Task:
Give every line of the records exactly, please, from the first up to and including the one containing "- Updates announced".

Material for this exercise:
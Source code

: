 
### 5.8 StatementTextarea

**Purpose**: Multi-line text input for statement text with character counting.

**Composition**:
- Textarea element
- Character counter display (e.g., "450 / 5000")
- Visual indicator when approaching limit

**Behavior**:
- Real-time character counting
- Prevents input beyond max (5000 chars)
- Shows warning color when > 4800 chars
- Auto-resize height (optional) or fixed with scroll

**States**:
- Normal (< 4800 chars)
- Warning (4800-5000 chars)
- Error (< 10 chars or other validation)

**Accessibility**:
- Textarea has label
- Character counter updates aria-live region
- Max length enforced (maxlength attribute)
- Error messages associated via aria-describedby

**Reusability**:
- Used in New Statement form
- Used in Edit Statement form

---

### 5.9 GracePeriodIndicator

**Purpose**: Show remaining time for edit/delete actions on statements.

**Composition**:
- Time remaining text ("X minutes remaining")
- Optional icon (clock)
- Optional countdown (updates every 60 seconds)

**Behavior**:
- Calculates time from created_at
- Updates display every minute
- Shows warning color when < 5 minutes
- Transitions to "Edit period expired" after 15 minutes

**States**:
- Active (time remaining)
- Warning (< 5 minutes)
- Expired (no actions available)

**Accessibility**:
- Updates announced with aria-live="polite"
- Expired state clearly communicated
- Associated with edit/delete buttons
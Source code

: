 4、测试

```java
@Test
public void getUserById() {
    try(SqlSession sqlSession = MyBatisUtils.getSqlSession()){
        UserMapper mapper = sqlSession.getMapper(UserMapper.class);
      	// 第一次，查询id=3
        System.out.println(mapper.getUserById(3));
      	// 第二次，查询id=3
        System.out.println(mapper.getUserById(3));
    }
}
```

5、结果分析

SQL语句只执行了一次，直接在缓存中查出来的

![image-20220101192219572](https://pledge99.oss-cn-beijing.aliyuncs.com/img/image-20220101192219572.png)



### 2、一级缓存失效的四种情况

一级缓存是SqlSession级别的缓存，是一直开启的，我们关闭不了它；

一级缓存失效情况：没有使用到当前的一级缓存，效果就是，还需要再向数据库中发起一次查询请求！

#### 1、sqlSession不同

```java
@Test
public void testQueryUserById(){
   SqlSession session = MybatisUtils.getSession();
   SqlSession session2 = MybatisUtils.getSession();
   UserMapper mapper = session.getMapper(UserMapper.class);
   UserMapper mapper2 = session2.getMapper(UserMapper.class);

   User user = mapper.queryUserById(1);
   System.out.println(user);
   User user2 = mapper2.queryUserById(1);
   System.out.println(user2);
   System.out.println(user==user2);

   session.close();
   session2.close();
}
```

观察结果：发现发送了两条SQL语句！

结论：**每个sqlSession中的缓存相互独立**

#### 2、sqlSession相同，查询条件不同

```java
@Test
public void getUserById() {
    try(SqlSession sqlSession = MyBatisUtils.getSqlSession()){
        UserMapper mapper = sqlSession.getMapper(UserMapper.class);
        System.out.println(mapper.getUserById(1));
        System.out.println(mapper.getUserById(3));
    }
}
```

Solution for this task:
Source code

: 
### 5.8 StatementTextarea

**Purpose**: Multi-line text input for statement text with character counting.

**Composition**:
- Textarea element
- Character counter display (e.g., "450 / 5000")
- Visual indicator when approaching limit

**Behavior**:
- Real-time character counting
- Prevents input beyond max (5000 chars)
- Shows warning color when > 4800 chars
- Auto-resize height (optional) or fixed with scroll

**States**:
- Normal (< 4800 chars)
- Warning (4800-5000 chars)
- Error (< 10 chars or other validation)

**Accessibility**:
- Textarea has label
- Character counter updates aria-live region
- Max length enforced (maxlength attribute)
- Error messages associated via aria-describedby

**Reusability**:
- Used in New Statement form
- Used in Edit Statement form

---

### 5.9 GracePeriodIndicator

**Purpose**: Show remaining time for edit/delete actions on statements.

**Composition**:
- Time remaining text ("X minutes remaining")
- Optional icon (clock)
- Optional countdown (updates every 60 seconds)

**Behavior**:
- Calculates time from created_at
- Updates display every minute
- Shows warning color when < 5 minutes
- Transitions to "Edit period expired" after 15 minutes

**States**:
- Active (time remaining)
- Warning (< 5 minutes)
- Expired (no actions available)

**Accessibility**:
- Updates announced with aria-live="polite"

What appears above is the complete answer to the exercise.